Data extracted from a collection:
####################

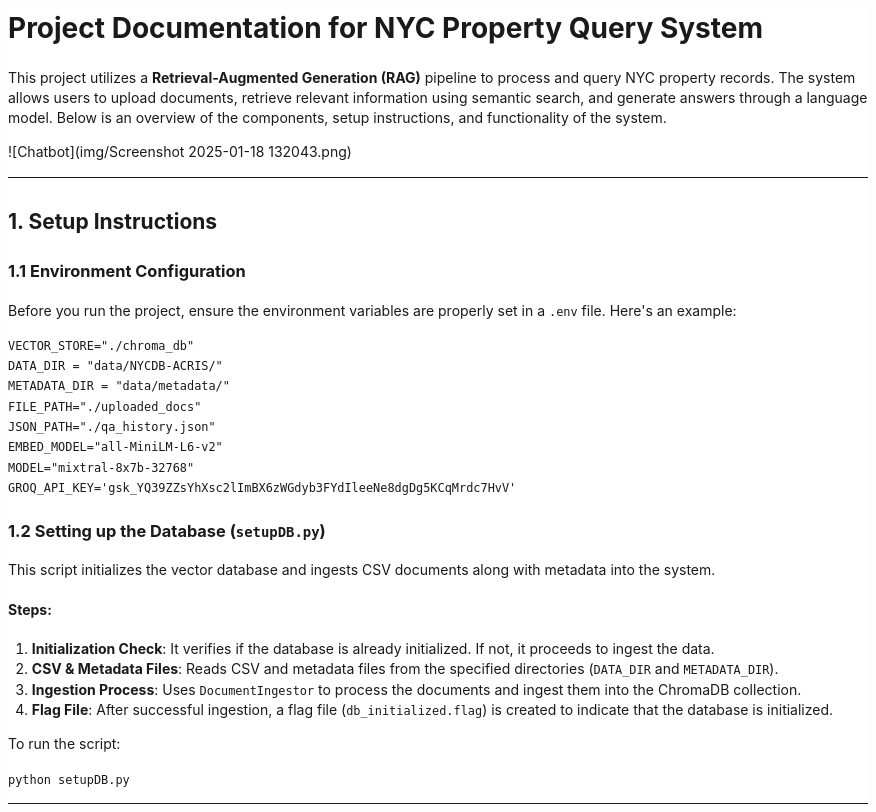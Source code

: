 # **Project Documentation for NYC Property Query System**

This project utilizes a **Retrieval-Augmented Generation (RAG)** pipeline to process and query NYC property records. The system allows users to upload documents, retrieve relevant information using semantic search, and generate answers through a language model. Below is an overview of the components, setup instructions, and functionality of the system.

![Chatbot](img/Screenshot 2025-01-18 132043.png)

---

## **1. Setup Instructions**

### 1.1 **Environment Configuration**

Before you run the project, ensure the environment variables are properly set in a `.env` file. Here's an example:

```env
VECTOR_STORE="./chroma_db"
DATA_DIR = "data/NYCDB-ACRIS/"
METADATA_DIR = "data/metadata/"
FILE_PATH="./uploaded_docs"
JSON_PATH="./qa_history.json"
EMBED_MODEL="all-MiniLM-L6-v2"
MODEL="mixtral-8x7b-32768"
GROQ_API_KEY='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'
```

### 1.2 **Setting up the Database (`setupDB.py`)**

This script initializes the vector database and ingests CSV documents along with metadata into the system.

#### Steps:

1. **Initialization Check**: It verifies if the database is already initialized. If not, it proceeds to ingest the data.
2. **CSV & Metadata Files**: Reads CSV and metadata files from the specified directories (`DATA_DIR` and `METADATA_DIR`).
3. **Ingestion Process**: Uses `DocumentIngestor` to process the documents and ingest them into the ChromaDB collection.
4. **Flag File**: After successful ingestion, a flag file (`db_initialized.flag`) is created to indicate that the database is initialized.

To run the script:

```bash
python setupDB.py
```

---
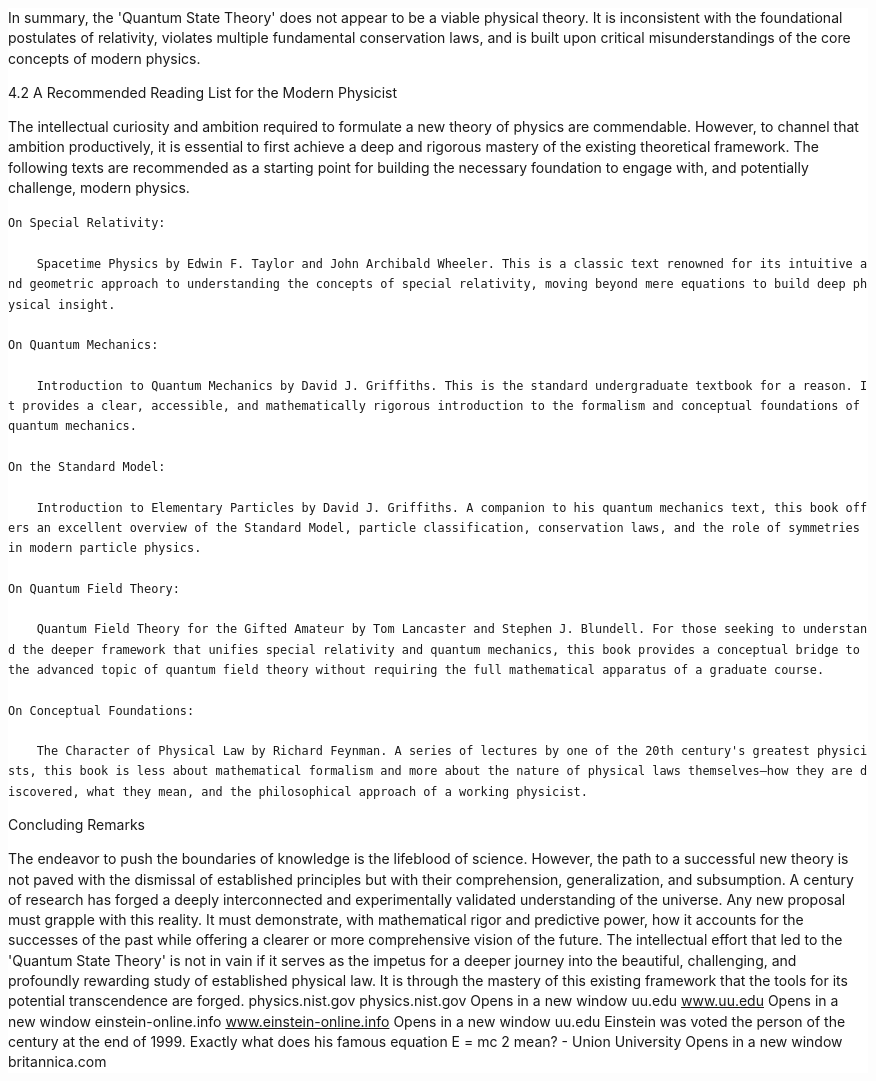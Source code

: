 In summary, the 'Quantum State Theory' does not appear to be a viable physical theory. It is inconsistent with the foundational postulates of relativity, violates multiple fundamental conservation laws, and is built upon critical misunderstandings of the core concepts of modern physics.

4.2 A Recommended Reading List for the Modern Physicist

The intellectual curiosity and ambition required to formulate a new theory of physics are commendable. However, to channel that ambition productively, it is essential to first achieve a deep and rigorous mastery of the existing theoretical framework. The following texts are recommended as a starting point for building the necessary foundation to engage with, and potentially challenge, modern physics.

    On Special Relativity:

        Spacetime Physics by Edwin F. Taylor and John Archibald Wheeler. This is a classic text renowned for its intuitive and geometric approach to understanding the concepts of special relativity, moving beyond mere equations to build deep physical insight.

    On Quantum Mechanics:

        Introduction to Quantum Mechanics by David J. Griffiths. This is the standard undergraduate textbook for a reason. It provides a clear, accessible, and mathematically rigorous introduction to the formalism and conceptual foundations of quantum mechanics.

    On the Standard Model:

        Introduction to Elementary Particles by David J. Griffiths. A companion to his quantum mechanics text, this book offers an excellent overview of the Standard Model, particle classification, conservation laws, and the role of symmetries in modern particle physics.

    On Quantum Field Theory:

        Quantum Field Theory for the Gifted Amateur by Tom Lancaster and Stephen J. Blundell. For those seeking to understand the deeper framework that unifies special relativity and quantum mechanics, this book provides a conceptual bridge to the advanced topic of quantum field theory without requiring the full mathematical apparatus of a graduate course.

    On Conceptual Foundations:

        The Character of Physical Law by Richard Feynman. A series of lectures by one of the 20th century's greatest physicists, this book is less about mathematical formalism and more about the nature of physical laws themselves—how they are discovered, what they mean, and the philosophical approach of a working physicist.

Concluding Remarks

The endeavor to push the boundaries of knowledge is the lifeblood of science. However, the path to a successful new theory is not paved with the dismissal of established principles but with their comprehension, generalization, and subsumption. A century of research has forged a deeply interconnected and experimentally validated understanding of the universe. Any new proposal must grapple with this reality. It must demonstrate, with mathematical rigor and predictive power, how it accounts for the successes of the past while offering a clearer or more comprehensive vision of the future. The intellectual effort that led to the 'Quantum State Theory' is not in vain if it serves as the impetus for a deeper journey into the beautiful, challenging, and profoundly rewarding study of established physical law. It is through the mastery of this existing framework that the tools for its potential transcendence are forged.
physics.nist.gov
physics.nist.gov
Opens in a new window
uu.edu
www.uu.edu
Opens in a new window
einstein-online.info
www.einstein-online.info
Opens in a new window
uu.edu
Einstein was voted the person of the century at the end of 1999. Exactly what does his famous equation E = mc 2 mean? - Union University
Opens in a new window
britannica.com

####################

◆ **Work instruction**: Among the records above, locate the line containing "3. **Ingestion Process**: Uses" and the line containing "4.2 A Recommended", then transcribe exactly the lines starting at the first and ending at the second, with no pictures.

◆ **Result of this exercise**:
3. **Ingestion Process**: Uses `DocumentIngestor` to process the documents and ingest them into the ChromaDB collection.
4. **Flag File**: After successful ingestion, a flag file (`db_initialized.flag`) is created to indicate that the database is initialized.

To run the script:

```bash
python setupDB.py
```

---
Source code

: In summary, the 'Quantum State Theory' does not appear to be a viable physical theory. It is inconsistent with the foundational postulates of relativity, violates multiple fundamental conservation laws, and is built upon critical misunderstandings of the core concepts of modern physics.

4.2 A Recommended Reading List for the Modern Physicist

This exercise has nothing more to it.